In Goa, the Alami's are available in the month of Shravan and within minutes, the stock gets over.
Alami Tonak is prepared by roasting coconut with spices and then grinding it thus making it really spicy.
You can adjust the spice level as per your taste by adjusting the peppercorns and red chillies.
Ingriedients:
Button Mushroom - chopped into four pieces
Grated coconut
1 Onion - finely chopped
Ginger garlic paste - 1 teaspoon
Cinnamon - 2
Peppercorns - 8
Cloves - 6
Corainder seeds - 1 tablespoon
Red chillies - 3
Jeera/Cumin seeds - 1 teaspoon
Mustard - 1 teaspoon
Bay leaves - 2
Turmeric powder - 1 teaspoon
Corainder leaves - finely chopped
Oil
Water
Procedure:
1. Take 1 teaspoon oil, and fry the grated coconut, Cinnamon, Red chillies, Corainder seeds, Peppercorns, Cloves, 1 Bay Leaf for 2-3 minutes. Keep it aside to cool down.

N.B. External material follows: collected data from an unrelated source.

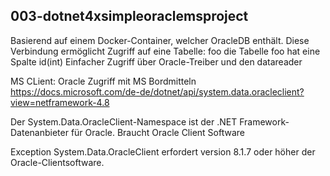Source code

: ﻿
## 003-dotnet4xsimpleoraclemsproject
Basierend auf einem Docker-Container, welcher OracleDB enthält.
Diese Verbindung ermöglicht Zugriff auf eine Tabelle: foo
die Tabelle foo hat eine Spalte id(int)
Einfacher Zugriff über Oracle-Treiber und den datareader

MS CLient:
Oracle Zugriff mit MS Bordmitteln
https://docs.microsoft.com/de-de/dotnet/api/system.data.oracleclient?view=netframework-4.8


Der System.Data.OracleClient-Namespace ist der .NET Framework-Datenanbieter für Oracle.
Braucht Oracle Client Software


Exception
System.Data.OracleClient erfordert version 8.1.7 oder höher der Oracle-Clientsoftware.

2. Once it cools down, grind it in the mixer.
3. Take 2 tablespoon oil in a pan, add mustard. Once it splutters, add Jeera, 1 Bay leaf.
4. Next add the chopped onions and add a pinch of salt. Fry till golden brown.
5. Next add ginger garlic paste and fry for 1 minute. Then add turmeric powder.
5. Next add the chopped mushrooms and let it cook in the oil for around 5 minutes.
6. Finally add the ground masala and mix well.
7. Add 1 cup of water and let it cook for another 5 minutes.
Garnish it with chopped corainder leaves.
Serve it hot with Rotis or rice.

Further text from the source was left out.